Saved data entries:
◇ ◇ ◇ ◇ ◇
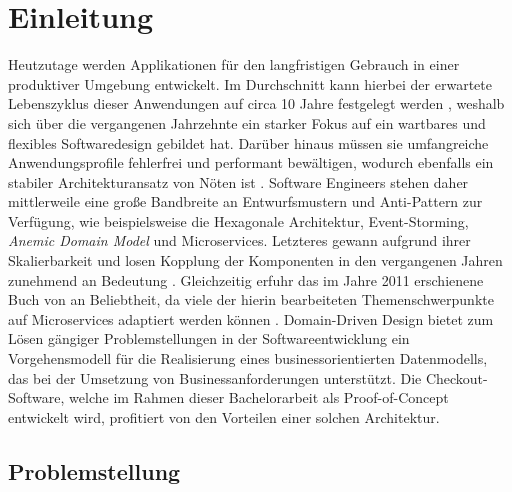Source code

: 

\chapter{Einleitung}

Heutzutage werden Applikationen für den langfristigen Gebrauch in einer produktiver Umgebung entwickelt. Im Durchschnitt kann hierbei der erwartete Lebenszyklus dieser Anwendungen auf circa 10 Jahre festgelegt werden \cite{Tamai.1992}, weshalb sich über die vergangenen Jahrzehnte ein starker Fokus auf ein wartbares und flexibles Softwaredesign gebildet hat. Darüber hinaus müssen sie umfangreiche Anwendungsprofile fehlerfrei und performant bewältigen, wodurch ebenfalls ein stabiler Architekturansatz von Nöten ist \cite{Bosch.2001}. Software Engineers stehen daher mittlerweile eine große Bandbreite an Entwurfsmustern und Anti-Pattern zur Verfügung, wie beispielsweise die Hexagonale Architektur, Event-Storming, \emph{\Gls{Anemic Domain Model}} und Microservices. Letzteres gewann aufgrund ihrer Skalierbarkeit und losen Kopplung der Komponenten in den vergangenen Jahren zunehmend an Bedeutung \cite{oreilly.Microservices, Sampaio.2017}. Gleichzeitig erfuhr das im Jahre 2011 erschienene Buch  von \citeauthor{Evans.2011} an Beliebtheit, da viele der hierin bearbeiteten Themenschwerpunkte auf Microservices adaptiert werden können \cite[S. 130ff.]{Vernon.2015}\cite{Microservice.DDD.2017}. Domain-Driven Design bietet zum Lösen gängiger Problemstellungen in der Softwareentwicklung ein Vorgehensmodell für die Realisierung eines businessorientierten Datenmodells, das bei der Umsetzung von Businessanforderungen unterstützt. Die Checkout-Software, welche im Rahmen dieser Bachelorarbeit als Proof-of-Concept entwickelt wird, profitiert von den Vorteilen einer solchen Architektur.

\section{Problemstellung}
◇ ◇ ◇ ◇ ◇
* [WHAT TO WORK ON]:
Each record must be quoted in full and exactly. Do not include the pictures.

* [SOLUTION TO THIS TASK]:
Source code

: 

\chapter{Einleitung}

Heutzutage werden Applikationen für den langfristigen Gebrauch in einer produktiver Umgebung entwickelt. Im Durchschnitt kann hierbei der erwartete Lebenszyklus dieser Anwendungen auf circa 10 Jahre festgelegt werden \cite{Tamai.1992}, weshalb sich über die vergangenen Jahrzehnte ein starker Fokus auf ein wartbares und flexibles Softwaredesign gebildet hat. Darüber hinaus müssen sie umfangreiche Anwendungsprofile fehlerfrei und performant bewältigen, wodurch ebenfalls ein stabiler Architekturansatz von Nöten ist \cite{Bosch.2001}. Software Engineers stehen daher mittlerweile eine große Bandbreite an Entwurfsmustern und Anti-Pattern zur Verfügung, wie beispielsweise die Hexagonale Architektur, Event-Storming, \emph{\Gls{Anemic Domain Model}} und Microservices. Letzteres gewann aufgrund ihrer Skalierbarkeit und losen Kopplung der Komponenten in den vergangenen Jahren zunehmend an Bedeutung \cite{oreilly.Microservices, Sampaio.2017}. Gleichzeitig erfuhr das im Jahre 2011 erschienene Buch  von \citeauthor{Evans.2011} an Beliebtheit, da viele der hierin bearbeiteten Themenschwerpunkte auf Microservices adaptiert werden können \cite[S. 130ff.]{Vernon.2015}\cite{Microservice.DDD.2017}. Domain-Driven Design bietet zum Lösen gängiger Problemstellungen in der Softwareentwicklung ein Vorgehensmodell für die Realisierung eines businessorientierten Datenmodells, das bei der Umsetzung von Businessanforderungen unterstützt. Die Checkout-Software, welche im Rahmen dieser Bachelorarbeit als Proof-of-Concept entwickelt wird, profitiert von den Vorteilen einer solchen Architektur.

\section{Problemstellung}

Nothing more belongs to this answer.